§ Work instructions
Once you find the line with "disable-form: false" in the listing below, set down exactly every line from it through the line with "Score: 1.0, Number of merge operation: 4", but no pictures.
────────────────────────────────────────
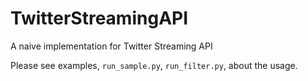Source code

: # TwitterStreamingAPI
A naive implementation for Twitter Streaming API

Please see examples, `run_sample.py`, `run_filter.py`, about the usage.
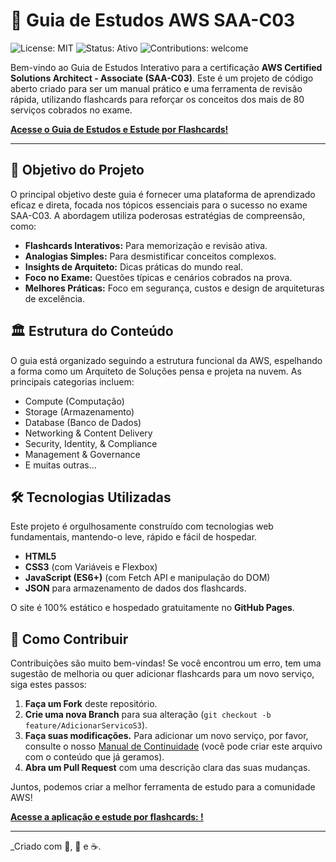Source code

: # 🚀 Guia de Estudos AWS SAA-C03

![License: MIT](https://img.shields.io/badge/License-MIT-yellow.svg)
![Status: Ativo](https://img.shields.io/badge/Status-Ativo-success.svg)
![Contributions: welcome](https://img.shields.io/badge/Contributions-welcome-brightgreen.svg)

Bem-vindo ao Guia de Estudos Interativo para a certificação **AWS Certified Solutions Architect - Associate (SAA-C03)**. Este é um projeto de código aberto criado para ser um manual prático e uma ferramenta de revisão rápida, utilizando flashcards para reforçar os conceitos dos mais de 80 serviços cobrados no exame.

**[Acesse o Guia de Estudos e Estude por Flashcards!](https://ralexandrecode.github.io/Guia-Estudos-AWS-SAA-C03/)**

---

## 🎯 Objetivo do Projeto

O principal objetivo deste guia é fornecer uma plataforma de aprendizado eficaz e direta, focada nos tópicos essenciais para o sucesso no exame SAA-C03. A abordagem utiliza poderosas estratégias de compreensão, como:

*   **Flashcards Interativos:** Para memorização e revisão ativa.
*   **Analogias Simples:** Para desmistificar conceitos complexos.
*   **Insights de Arquiteto:** Dicas práticas do mundo real.
*   **Foco no Exame:** Questões típicas e cenários cobrados na prova.
*   **Melhores Práticas:** Foco em segurança, custos e design de arquiteturas de excelência.

## 🏛️ Estrutura do Conteúdo

O guia está organizado seguindo a estrutura funcional da AWS, espelhando a forma como um Arquiteto de Soluções pensa e projeta na nuvem. As principais categorias incluem:

*   Compute (Computação)
*   Storage (Armazenamento)
*   Database (Banco de Dados)
*   Networking & Content Delivery
*   Security, Identity, & Compliance
*   Management & Governance
*   E muitas outras...

## 🛠️ Tecnologias Utilizadas

Este projeto é orgulhosamente construído com tecnologias web fundamentais, mantendo-o leve, rápido e fácil de hospedar.

*   **HTML5**
*   **CSS3** (com Variáveis e Flexbox)
*   **JavaScript (ES6+)** (com Fetch API e manipulação do DOM)
*   **JSON** para armazenamento de dados dos flashcards.

O site é 100% estático e hospedado gratuitamente no **GitHub Pages**.

## 🤝 Como Contribuir

Contribuições são muito bem-vindas! Se você encontrou um erro, tem uma sugestão de melhoria ou quer adicionar flashcards para um novo serviço, siga estes passos:

1.  **Faça um Fork** deste repositório.
2.  **Crie uma nova Branch** para sua alteração (`git checkout -b feature/AdicionarServicoS3`).
3.  **Faça suas modificações.** Para adicionar um novo serviço, por favor, consulte o nosso [Manual de Continuidade](MANUAL.md) (você pode criar este arquivo com o conteúdo que já geramos).
4.  **Abra um Pull Request** com uma descrição clara das suas mudanças.

Juntos, podemos criar a melhor ferramenta de estudo para a comunidade AWS!

**[Acesse a aplicação e estude por flashcards: !](https://ralexandrecode.github.io/Guia-Estudos-AWS-SAA-C03/)**

---

_Criado com 🧠, 🤖 e ☕.
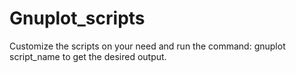# Gnuplot_scripts
Customize the scripts on your need and run the command: gnuplot script_name to get the desired output.
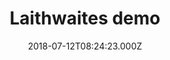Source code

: ---
campaign-uuid: "c-6be26862-42cd-46f9-aa54-c76a0e9361d3"
type: "Preview"
category: "Gift"
date: "2018-07-12T08:24:23.000Z"
end-date: "2018-10-12T08:24:23.000Z"
disable-form: false
is_promoted: false
has_entry_page: false
title: "Laithwaites demo"
competition-description: "Test"
banner-img: "https://assets.expresslyapp.com/asset-6f5b10d1-b7e4-45bf-9793-d8999b97a743.jpg"
logo-left-href: "https://www.laithwaites.co.uk"
logo-left-image: "https://assets.expresslyapp.com/e430322d-3307-402f-9fe2-59d4f5f0bfc6-thumb.png"
logo-left-title: "Laithwaites"
has-winner: false
---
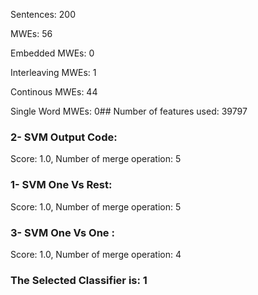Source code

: Sentences: 200

MWEs: 56

Embedded MWEs: 0

Interleaving MWEs: 1

Continous MWEs: 44

Single Word MWEs: 0## Number of features used: 39797

### 2- SVM Output Code: 
Score: 1.0, Number of merge operation: 5
### 1- SVM One Vs Rest: 
Score: 1.0, Number of merge operation: 5
### 3- SVM One Vs One : 
Score: 1.0, Number of merge operation: 4
### The Selected Classifier is: 1
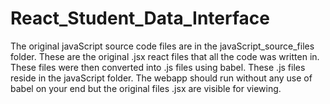 # React_Student_Data_Interface

The original javaScript source code files are in the javaScript_source_files folder. These
are the original .jsx react files that all the code was written in. These files were
then converted into .js files using babel. These .js files reside in the javaScript folder.
The webapp should run without any use of babel on your end but the original files .jsx are visible
for viewing.
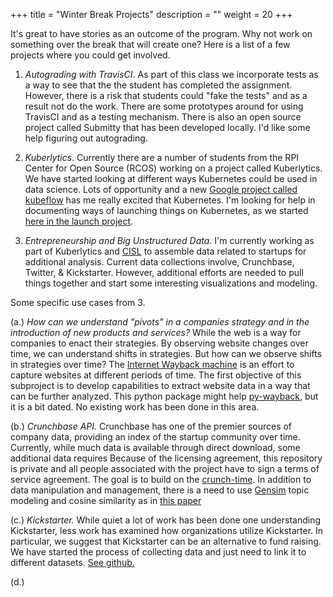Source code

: +++
title = "Winter Break Projects"
description = ""
weight = 20
+++

It's great to have stories as an outcome of the program.  Why not work on something over the break that will create one? Here is a list of a few projects where you could get involved.

1. *Autograding with TravisCI*. As part of this class we incorporate tests as a way to see that the the student has completed the assignment. However, there is a risk that students could "fake the tests" and as a result not do the work.  There are some prototypes around for using TravisCI and as a testing mechanism. There is also an open source project called Submitty that has been developed locally. I'd like some help figuring out autograding.

2. *Kuberlytics*. Currently there are a number of students from the RPI Center for Open Source (RCOS) working on a project called Kuberlytics. We have started looking at different ways Kubernetes could be used in data science. Lots of opportunity and a new [Google project called kubeflow](https://github.com/google/kubeflow) has me really excited that Kubernetes.  I'm looking for help in documenting ways of launching things on Kubernetes, as we started [here in the launch project](https://github.com/Kuberlytics/launch).

3. *Entrepreneurship and Big Unstructured Data.* I'm currently working as part of Kuberlytics and [CISL](http://cisl.rpi.edu) to assemble data related to startups for additional analysis.  Current data collections involve, Crunchbase, Twitter, & Kickstarter. However, additional efforts are needed to pull things together and start some interesting visualizations and modeling.

Some specific use cases from 3.

(a.) *How can we understand "pivots" in a companies strategy and in the introduction of new products and services?*  While the web is a way for companies to enact their strategies. By observing website changes over time, we can understand shifts in strategies. But how can we observe shifts in strategies over time? The [Internet Wayback machine](https://archive.org/web/) is an effort to capture websites at different periods of time. The first objective of this subproject is to develop capabilities to extract website data in a way that can be further analyzed. This python package might help [py-wayback](https://bitbucket.org/jgoettsch/py-wayback/src), but it is a bit dated. No existing work has been done in this area.

(b.) *Crunchbase API.*  Crunchbase has one of the premier sources of company data, providing an index of the startup community over time.  Currently, while much data is available through direct download, some additional data requires
Because of the licensing agreement, this repository is private and all people associated with the project have to sign a terms of service agreement. The goal is to build on the [crunch-time](https://github.com/CalvinLeGassick/crunch-time). In addition to data manipulation and management, there is a need to use [Gensim](https://radimrehurek.com/gensim/) topic modeling and cosine similarity as in [this paper](https://misq.org/toward-a-better-measure-of-business-proximity-topic-modeling-for-industry-intelligence.html)

(c.) *Kickstarter.*  While quiet a lot of work has been done one understanding Kickstarter, less work has examined how organizations utilize Kickstarter.  In particular, we suggest that Kickstarter can be an alternative to fund raising. We have started the process of collecting data and just need to link it to different datasets.
[See github.](https://github.com/jkuruzovich/crowd-funding)

(d.)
────────────────────────────────────────
§ Answer section
disable-form: false
is_promoted: false
has_entry_page: false
title: "Laithwaites demo"
competition-description: "Test"
banner-img: "https://assets.expresslyapp.com/asset-6f5b10d1-b7e4-45bf-9793-d8999b97a743.jpg"
logo-left-href: "https://www.laithwaites.co.uk"
logo-left-image: "https://assets.expresslyapp.com/e430322d-3307-402f-9fe2-59d4f5f0bfc6-thumb.png"
logo-left-title: "Laithwaites"
has-winner: false
---
Source code

: Sentences: 200

MWEs: 56

Embedded MWEs: 0

Interleaving MWEs: 1

Continous MWEs: 44

Single Word MWEs: 0## Number of features used: 39797

### 2- SVM Output Code: 
Score: 1.0, Number of merge operation: 5
### 1- SVM One Vs Rest: 
Score: 1.0, Number of merge operation: 5
### 3- SVM One Vs One : 
Score: 1.0, Number of merge operation: 4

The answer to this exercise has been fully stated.